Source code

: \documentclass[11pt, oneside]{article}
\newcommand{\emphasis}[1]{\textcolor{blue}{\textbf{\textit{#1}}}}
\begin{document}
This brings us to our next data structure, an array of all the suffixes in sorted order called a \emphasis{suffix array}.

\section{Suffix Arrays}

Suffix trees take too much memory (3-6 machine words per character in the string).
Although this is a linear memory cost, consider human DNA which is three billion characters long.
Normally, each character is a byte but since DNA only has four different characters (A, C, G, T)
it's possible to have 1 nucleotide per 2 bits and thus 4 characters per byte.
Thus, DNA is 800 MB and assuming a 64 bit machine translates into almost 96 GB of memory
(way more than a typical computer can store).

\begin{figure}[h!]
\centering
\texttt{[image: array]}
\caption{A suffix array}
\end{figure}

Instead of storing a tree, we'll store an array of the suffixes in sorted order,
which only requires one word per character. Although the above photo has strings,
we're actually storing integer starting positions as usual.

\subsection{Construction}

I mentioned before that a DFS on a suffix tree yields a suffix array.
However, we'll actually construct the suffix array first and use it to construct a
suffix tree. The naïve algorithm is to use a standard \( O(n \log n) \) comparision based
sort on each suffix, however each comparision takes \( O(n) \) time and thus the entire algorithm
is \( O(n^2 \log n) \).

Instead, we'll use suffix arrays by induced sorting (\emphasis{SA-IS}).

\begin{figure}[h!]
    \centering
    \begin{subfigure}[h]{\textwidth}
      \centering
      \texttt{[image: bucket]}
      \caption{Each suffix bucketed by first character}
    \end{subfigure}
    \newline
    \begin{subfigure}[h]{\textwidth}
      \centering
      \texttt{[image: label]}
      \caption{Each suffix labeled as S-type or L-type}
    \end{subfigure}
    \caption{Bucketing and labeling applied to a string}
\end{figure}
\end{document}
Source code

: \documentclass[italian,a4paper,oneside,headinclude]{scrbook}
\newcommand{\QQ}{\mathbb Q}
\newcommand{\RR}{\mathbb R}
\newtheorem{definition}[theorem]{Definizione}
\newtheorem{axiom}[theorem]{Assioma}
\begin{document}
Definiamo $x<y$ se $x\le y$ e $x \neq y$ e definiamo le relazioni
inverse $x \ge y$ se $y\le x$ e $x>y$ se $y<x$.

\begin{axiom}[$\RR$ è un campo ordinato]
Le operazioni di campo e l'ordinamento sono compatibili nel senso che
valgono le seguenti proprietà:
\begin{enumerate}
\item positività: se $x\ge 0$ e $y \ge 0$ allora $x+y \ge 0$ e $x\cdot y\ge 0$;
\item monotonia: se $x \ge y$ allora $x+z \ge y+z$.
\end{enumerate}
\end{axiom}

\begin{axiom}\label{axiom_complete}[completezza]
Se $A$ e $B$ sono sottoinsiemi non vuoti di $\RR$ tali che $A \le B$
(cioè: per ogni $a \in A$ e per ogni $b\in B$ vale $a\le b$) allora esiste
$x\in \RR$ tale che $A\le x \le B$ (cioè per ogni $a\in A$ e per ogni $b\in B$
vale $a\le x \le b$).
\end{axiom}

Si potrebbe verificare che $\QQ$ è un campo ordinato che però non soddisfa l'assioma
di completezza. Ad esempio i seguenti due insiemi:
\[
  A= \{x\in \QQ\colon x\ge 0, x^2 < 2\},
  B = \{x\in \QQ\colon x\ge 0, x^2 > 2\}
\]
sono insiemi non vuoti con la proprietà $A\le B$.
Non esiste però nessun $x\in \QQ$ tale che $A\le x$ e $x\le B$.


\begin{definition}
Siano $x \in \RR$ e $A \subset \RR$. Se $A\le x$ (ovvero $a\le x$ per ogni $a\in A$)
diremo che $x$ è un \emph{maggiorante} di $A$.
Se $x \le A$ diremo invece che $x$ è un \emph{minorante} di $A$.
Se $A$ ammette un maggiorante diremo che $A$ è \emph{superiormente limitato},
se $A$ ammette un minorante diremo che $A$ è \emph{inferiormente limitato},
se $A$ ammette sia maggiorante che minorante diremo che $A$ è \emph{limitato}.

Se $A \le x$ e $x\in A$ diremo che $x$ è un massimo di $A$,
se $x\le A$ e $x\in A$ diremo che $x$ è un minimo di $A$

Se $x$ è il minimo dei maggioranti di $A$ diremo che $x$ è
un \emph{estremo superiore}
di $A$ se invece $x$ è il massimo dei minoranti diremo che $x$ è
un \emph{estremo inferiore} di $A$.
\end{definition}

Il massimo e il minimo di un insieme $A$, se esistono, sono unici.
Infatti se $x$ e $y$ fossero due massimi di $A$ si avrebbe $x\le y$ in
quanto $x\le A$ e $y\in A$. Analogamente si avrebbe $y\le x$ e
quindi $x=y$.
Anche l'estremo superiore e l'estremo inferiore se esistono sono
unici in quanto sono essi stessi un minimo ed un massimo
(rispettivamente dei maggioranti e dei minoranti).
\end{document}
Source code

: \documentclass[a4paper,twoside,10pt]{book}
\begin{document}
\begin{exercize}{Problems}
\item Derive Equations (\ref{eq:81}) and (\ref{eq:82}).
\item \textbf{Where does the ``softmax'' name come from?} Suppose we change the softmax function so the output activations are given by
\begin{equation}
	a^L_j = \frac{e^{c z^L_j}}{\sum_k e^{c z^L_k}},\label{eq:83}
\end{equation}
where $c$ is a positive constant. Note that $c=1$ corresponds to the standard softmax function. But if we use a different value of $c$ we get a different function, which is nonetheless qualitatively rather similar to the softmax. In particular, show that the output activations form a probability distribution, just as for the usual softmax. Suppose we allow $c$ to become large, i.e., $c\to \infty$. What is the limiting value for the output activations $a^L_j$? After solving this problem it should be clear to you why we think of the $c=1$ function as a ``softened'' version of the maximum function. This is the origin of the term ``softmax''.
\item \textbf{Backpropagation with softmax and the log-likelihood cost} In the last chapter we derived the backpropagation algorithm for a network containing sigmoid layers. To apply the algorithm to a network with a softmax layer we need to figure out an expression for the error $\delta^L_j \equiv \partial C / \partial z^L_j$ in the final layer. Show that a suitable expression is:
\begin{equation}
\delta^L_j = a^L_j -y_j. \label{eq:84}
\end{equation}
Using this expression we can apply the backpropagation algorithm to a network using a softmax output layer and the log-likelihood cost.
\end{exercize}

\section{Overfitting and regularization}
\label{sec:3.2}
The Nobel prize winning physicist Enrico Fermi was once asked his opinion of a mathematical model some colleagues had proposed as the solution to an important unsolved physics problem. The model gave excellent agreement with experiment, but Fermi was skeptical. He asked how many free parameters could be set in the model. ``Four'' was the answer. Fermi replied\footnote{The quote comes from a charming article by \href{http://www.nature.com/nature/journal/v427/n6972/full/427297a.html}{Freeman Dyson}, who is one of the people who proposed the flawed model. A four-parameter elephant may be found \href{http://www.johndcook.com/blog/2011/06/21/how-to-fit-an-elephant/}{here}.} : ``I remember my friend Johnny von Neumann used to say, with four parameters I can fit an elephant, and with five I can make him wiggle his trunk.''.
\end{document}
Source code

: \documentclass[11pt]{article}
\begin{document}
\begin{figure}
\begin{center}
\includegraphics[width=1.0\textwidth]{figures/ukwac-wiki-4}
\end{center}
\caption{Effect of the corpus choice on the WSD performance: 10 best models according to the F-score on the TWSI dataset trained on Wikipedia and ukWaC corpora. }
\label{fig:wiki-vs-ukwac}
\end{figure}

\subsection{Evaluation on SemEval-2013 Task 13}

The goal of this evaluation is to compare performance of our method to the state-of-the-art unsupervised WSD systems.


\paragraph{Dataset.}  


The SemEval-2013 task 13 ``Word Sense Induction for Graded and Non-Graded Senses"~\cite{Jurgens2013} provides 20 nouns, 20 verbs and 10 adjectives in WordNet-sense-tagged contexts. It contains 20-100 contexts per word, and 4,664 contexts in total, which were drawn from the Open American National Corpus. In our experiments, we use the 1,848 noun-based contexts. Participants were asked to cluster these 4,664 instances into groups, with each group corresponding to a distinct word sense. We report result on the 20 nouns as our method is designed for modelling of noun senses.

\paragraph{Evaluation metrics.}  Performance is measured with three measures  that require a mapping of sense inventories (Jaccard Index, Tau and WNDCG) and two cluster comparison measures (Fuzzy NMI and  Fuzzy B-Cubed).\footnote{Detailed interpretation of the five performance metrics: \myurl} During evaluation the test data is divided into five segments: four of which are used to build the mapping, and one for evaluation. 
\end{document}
□ □ □
→ **Activity**
Your answer must be the lines above, unchanged, from the first one through the line that holds "Suffix trees take", inclusive, and no others.

→ **Task result**
Source code

: \documentclass[11pt, oneside]{article}
\newcommand{\emphasis}[1]{\textcolor{blue}{\textbf{\textit{#1}}}}
\begin{document}
This brings us to our next data structure, an array of all the suffixes in sorted order called a \emphasis{suffix array}.

\section{Suffix Arrays}

Suffix trees take too much memory (3-6 machine words per character in the string).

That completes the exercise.